I try to learn as much as I can when I watch Project Runway - mainly because the fashion world is so alien to me and I find it a great mirror to what's going on in the "culture industry". Since the American culture is a merchant culture, most of what is considered "culture" is what you can sell. Fashion is a prime example of this.
I work in an environment (MIT) where my usual wardrobe of kakis and a polo shirt is considered haute couture and I've never had the money to develop into being a flashy dresser. So watching young fashion designers trying to make their mark in an environment where there appear to be really no real overt rules except for how Michael Kors happens to feel on a particular day is quite different and interesting.
This is what I have gleaned so far on this television anthropology field trip:
- In order to get anywhere you really need a flashy name. There seems to be some confusion as to whether you actually need to produce good work to support it - I guess that it's sort of a chicken and egg thing. I do know that preferably it should be one name only or at least not more than two syllables. In response to this, I am seriously considering changing my name to Mondo. There's a certain ring to Mondo T. Spriggs and I wouldn't have to change my initials.
- You have to be creative and out there, but you can't offend anyone or be "vulgar." This is actually the main skill of fashion design - being creative without upsetting anyone and it's a neat trick since in order to be creative you have to break rules. But, I guess, you have to break just the right rules in this context. I think that this is why so much of this kind of design leans toward the ridiculous. Being ridiculous is a way of being creative and being dismissed all at the same time. If you're dismissed, then no rules have really been broken since you haven't upset anyone.
- Old people can't really design. Sure, they always put a token on the show - this year it's a woman with the unfortunate name of Peach - but the chance that you're going to be "cutting edge" (the definition of which seems to change from day to day) after 40 is not that great. I think that the reason for this is has something to do with the fact that the people who buy these type of clothes (mainly middle aged women) buy them to look younger than they are, not their age. And then there's the fact that these buyers would, given the choice, probably prefer looking ridiculous than stodgy.
- You have to have "passion" but the right kind of passion and in the correct amounts. You've got to want to be X so much that you would die (or at least kill) for a chance to be successful. Also, it has to be directed passion. Having passion for the Red Sox or Ferraris won't make it. It has to be directed toward your individual success within a very narrow definition of what success is. And, of course, being successful in this way mainly depends on having the technique that you use to create what you have envisioned which really has nothing to do with passion. So you have to be able to deal with your own overweening ambition, have a cool enough head to solve problems with good technique, have a sense to how far is too far in your design, and enough social savvy to sense if Michael Kors had a bad run-in with a bran muffin earlier in the day. And you wonder why these people have problems adjusting to consensual reality?

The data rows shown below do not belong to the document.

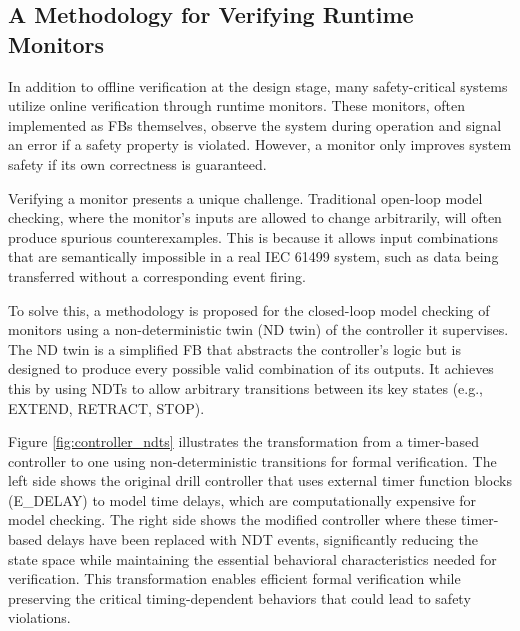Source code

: \subsection{A Methodology for Verifying Runtime Monitors}

In addition to offline verification at the design stage, many safety-critical systems utilize online verification through runtime monitors. These monitors, often implemented as FBs themselves, observe the system during operation and signal an error if a safety property is violated. However, a monitor only improves system safety if its own correctness is guaranteed.

Verifying a monitor presents a unique challenge. Traditional open-loop model checking, where the monitor's inputs are allowed to change arbitrarily, will often produce spurious counterexamples. This is because it allows input combinations that are semantically impossible in a real IEC 61499 system, such as data being transferred without a corresponding event firing.

To solve this, a methodology is proposed for the closed-loop model checking of monitors using a non-deterministic twin (ND twin) of the controller it supervises. The ND twin is a simplified FB that abstracts the controller's logic but is designed to produce every possible valid combination of its outputs. It achieves this by using NDTs to allow arbitrary transitions between its key states (e.g., EXTEND, RETRACT, STOP).

Figure \ref{fig:controller_ndts} illustrates the transformation from a timer-based controller to one using non-deterministic transitions for formal verification. The left side shows the original drill controller that uses external timer function blocks (E\_DELAY) to model time delays, which are computationally expensive for model checking. The right side shows the modified controller where these timer-based delays have been replaced with NDT events, significantly reducing the state space while maintaining the essential behavioral characteristics needed for verification. This transformation enables efficient formal verification while preserving the critical timing-dependent behaviors that could lead to safety violations.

- Father figures are a necessary part of the creative process. Doesn't matter if they might be gay, there has to be someone who can authoritatively exhort you to "make it work" when you've made a mess of a pile of organza or tell you to pick yourself up and clean out your space once you've been drop kicked out of Fashion World for some sort of heinous crime against the Fashion Goddess.
- There can only be one. There's only one brass ring and you can be fantastically creative and it won't mean a damn thing because creativity only means something when you win, win, win.
- Life is hard. One day your're in and the next day your out, and you have little control over this status. Life is essentially random. And the only thing that matters is if Michael Kors likes you or not.